3. PROPOSAL to ratify the appointment of Elliott Davis, LLC as our independent auditor for the fiscal year ending December 31, 2012.
Please sign exactly as name or names appear on your stock certificate. Where more than one owner is shown on your stock certificate, each owner should sign. Persons signing in a fiduciary or representative capacity shall give full title. If a corporation, please sign in full corporate name by authorized officer. If a partnership, please sign in partnership name by authorized person.
PLEASE MARK, SIGN, DATE, AND RETURN THIS PROXY PROMPTLY IN THE ENCLOSED ENVELOPE.
INSTRUCTIONS FOR VOTING YOUR PROXY
Note that if your shares are held in street name, you will need to obtain a proxy form from the institution that holds your shares in order to vote at our annual meeting.
We offer three alternative methods of voting this proxy:
· By Telephone (using a touch-tone telephone)
· Through the Internet (using a browser)
· By Mail (using the attached proxy card and postage-paid envelope)
Your telephone or Internet vote authorizes the named proxies to vote your shares in the same manner as if you had returned your proxy card. We encourage you to use these cost-effective and convenient methods of voting, 24 hours a day, 7 days a week.

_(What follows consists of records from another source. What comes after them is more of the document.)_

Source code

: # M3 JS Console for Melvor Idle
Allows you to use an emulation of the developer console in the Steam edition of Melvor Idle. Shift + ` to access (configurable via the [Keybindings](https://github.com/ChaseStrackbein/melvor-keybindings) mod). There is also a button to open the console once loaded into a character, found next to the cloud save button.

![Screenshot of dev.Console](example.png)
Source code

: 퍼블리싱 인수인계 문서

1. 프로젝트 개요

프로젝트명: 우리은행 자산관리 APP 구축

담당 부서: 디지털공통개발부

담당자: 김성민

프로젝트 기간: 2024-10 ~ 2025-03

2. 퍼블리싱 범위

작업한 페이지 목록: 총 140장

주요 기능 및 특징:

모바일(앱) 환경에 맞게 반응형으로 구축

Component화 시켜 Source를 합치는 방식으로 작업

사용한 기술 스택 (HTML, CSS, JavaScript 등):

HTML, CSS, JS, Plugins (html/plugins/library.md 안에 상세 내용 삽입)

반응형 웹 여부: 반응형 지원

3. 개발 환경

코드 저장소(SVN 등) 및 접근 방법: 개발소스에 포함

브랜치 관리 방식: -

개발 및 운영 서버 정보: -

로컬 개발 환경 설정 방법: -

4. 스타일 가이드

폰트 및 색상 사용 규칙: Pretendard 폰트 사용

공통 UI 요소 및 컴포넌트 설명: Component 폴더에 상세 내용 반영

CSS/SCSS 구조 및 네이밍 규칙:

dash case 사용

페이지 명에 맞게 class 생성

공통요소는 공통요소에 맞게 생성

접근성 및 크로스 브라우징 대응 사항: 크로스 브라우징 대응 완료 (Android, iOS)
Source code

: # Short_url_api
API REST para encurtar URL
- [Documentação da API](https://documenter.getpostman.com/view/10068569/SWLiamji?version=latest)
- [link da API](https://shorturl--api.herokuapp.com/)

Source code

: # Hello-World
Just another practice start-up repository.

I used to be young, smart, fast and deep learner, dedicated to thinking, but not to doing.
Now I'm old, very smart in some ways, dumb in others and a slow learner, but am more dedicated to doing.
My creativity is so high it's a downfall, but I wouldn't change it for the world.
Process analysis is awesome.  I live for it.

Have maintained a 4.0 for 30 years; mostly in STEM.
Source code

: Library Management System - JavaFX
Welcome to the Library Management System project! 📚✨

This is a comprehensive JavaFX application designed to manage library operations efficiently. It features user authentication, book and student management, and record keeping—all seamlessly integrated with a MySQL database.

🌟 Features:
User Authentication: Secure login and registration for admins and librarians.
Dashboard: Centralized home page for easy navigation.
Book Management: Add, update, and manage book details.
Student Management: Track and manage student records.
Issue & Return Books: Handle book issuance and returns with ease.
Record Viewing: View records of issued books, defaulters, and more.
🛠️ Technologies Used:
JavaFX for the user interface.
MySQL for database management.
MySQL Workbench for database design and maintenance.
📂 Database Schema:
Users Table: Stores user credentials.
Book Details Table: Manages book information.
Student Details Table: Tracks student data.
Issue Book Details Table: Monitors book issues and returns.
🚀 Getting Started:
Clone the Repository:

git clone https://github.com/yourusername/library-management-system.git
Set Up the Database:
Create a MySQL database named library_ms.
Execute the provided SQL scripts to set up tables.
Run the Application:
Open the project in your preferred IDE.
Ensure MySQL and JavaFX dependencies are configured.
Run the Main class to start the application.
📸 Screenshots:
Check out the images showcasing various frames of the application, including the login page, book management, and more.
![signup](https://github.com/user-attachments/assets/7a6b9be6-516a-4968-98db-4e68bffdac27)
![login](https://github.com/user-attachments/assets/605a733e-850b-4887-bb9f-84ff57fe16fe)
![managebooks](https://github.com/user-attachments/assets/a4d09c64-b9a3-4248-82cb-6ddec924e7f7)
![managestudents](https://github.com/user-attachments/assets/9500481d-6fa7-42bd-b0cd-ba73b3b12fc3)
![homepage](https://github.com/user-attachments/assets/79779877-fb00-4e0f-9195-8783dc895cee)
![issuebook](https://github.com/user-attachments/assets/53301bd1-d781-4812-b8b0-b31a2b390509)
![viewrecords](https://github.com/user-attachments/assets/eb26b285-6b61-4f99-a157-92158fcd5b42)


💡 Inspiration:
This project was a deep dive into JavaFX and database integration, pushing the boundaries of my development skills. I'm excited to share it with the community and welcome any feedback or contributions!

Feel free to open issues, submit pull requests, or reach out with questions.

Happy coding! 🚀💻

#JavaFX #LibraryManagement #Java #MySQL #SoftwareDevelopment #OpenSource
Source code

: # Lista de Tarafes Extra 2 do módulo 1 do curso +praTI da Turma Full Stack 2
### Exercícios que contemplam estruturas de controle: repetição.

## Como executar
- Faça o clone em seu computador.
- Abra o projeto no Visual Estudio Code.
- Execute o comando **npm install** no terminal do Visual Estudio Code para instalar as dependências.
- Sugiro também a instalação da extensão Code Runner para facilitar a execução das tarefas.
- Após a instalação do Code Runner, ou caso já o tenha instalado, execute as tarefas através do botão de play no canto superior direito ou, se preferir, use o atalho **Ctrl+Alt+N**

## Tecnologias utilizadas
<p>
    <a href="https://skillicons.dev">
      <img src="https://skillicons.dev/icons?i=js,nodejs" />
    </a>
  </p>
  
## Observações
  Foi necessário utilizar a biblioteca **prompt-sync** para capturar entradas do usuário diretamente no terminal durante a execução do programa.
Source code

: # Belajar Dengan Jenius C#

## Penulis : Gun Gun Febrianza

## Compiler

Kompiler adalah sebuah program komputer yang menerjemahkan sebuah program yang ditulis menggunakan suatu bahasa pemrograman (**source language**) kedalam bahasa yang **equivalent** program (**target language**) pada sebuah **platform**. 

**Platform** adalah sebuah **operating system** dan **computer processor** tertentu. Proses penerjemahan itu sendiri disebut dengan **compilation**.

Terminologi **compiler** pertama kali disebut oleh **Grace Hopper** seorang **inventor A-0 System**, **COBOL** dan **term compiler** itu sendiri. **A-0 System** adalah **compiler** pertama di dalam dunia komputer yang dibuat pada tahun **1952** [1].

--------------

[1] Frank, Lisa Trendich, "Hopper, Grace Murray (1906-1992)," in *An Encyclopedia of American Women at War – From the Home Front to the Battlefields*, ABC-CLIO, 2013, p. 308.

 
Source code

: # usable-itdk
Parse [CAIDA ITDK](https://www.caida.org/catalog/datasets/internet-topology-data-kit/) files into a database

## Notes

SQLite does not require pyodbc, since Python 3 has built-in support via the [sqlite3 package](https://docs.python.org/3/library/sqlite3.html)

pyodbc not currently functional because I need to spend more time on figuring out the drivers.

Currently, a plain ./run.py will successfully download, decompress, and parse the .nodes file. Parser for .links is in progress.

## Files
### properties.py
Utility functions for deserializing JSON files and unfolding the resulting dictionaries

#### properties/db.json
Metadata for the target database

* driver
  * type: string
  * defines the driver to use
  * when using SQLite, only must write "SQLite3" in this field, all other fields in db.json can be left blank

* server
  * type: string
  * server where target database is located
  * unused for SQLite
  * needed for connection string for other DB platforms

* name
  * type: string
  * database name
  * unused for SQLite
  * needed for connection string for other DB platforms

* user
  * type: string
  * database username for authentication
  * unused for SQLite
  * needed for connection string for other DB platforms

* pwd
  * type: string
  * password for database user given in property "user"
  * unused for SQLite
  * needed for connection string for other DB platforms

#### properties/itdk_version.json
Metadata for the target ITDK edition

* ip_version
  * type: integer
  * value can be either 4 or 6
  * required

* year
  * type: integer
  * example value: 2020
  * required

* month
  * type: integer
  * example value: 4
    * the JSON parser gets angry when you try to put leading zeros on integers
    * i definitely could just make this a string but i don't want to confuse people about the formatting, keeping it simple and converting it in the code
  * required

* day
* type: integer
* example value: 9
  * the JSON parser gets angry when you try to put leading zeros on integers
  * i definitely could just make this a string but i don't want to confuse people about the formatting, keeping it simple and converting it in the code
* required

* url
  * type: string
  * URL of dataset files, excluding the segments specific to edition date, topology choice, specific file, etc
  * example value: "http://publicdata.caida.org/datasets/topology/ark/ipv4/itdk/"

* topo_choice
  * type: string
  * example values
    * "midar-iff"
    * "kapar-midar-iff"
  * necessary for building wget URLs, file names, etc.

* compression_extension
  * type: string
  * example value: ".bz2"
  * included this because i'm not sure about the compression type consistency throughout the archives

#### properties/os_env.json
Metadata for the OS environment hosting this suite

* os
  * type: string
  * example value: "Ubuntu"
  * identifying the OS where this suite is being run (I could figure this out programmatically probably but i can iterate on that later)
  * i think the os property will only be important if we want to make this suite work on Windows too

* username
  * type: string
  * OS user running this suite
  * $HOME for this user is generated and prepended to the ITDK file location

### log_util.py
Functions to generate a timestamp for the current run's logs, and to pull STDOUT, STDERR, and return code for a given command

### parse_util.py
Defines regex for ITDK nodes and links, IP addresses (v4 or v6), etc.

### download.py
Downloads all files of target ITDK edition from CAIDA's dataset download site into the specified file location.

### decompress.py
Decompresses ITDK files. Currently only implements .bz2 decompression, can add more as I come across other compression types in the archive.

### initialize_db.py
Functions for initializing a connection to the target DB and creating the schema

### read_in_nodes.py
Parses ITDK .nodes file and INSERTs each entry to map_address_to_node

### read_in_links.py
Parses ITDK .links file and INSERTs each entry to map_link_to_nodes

TELEPHONE VOTING Available until 3 a.m. Eastern Daylight Time on May 23, 2012
· This method of voting is available for residents of the U.S. and Canada
· On a touch-tone telephone, call TOLL FREE 1-855-454-1038, 24 hours a day, 7 days a week
· In order to vote via telephone, have the voting form in hand, call the number above and follow the instructions
· Your vote will be confirmed and cast as you directed
INTERNET VOTING Available until 3 a.m. Eastern Daylight Time on May 23, 2012
· Visit the Internet voting website at http://www.rtcoproxy.com/tdbk
· In order to vote online, have the voting form in hand, go to the website listed above and follow the instructions
· Your vote will be confirmed and cast as you directed
· You will only incur your usual Internet charges
VOTING BY MAIL
· Mark, sign and date your proxy card and return it in the enclosed postage-paid envelope
· If you are voting by telephone or through the Internet, please do not return your proxy card.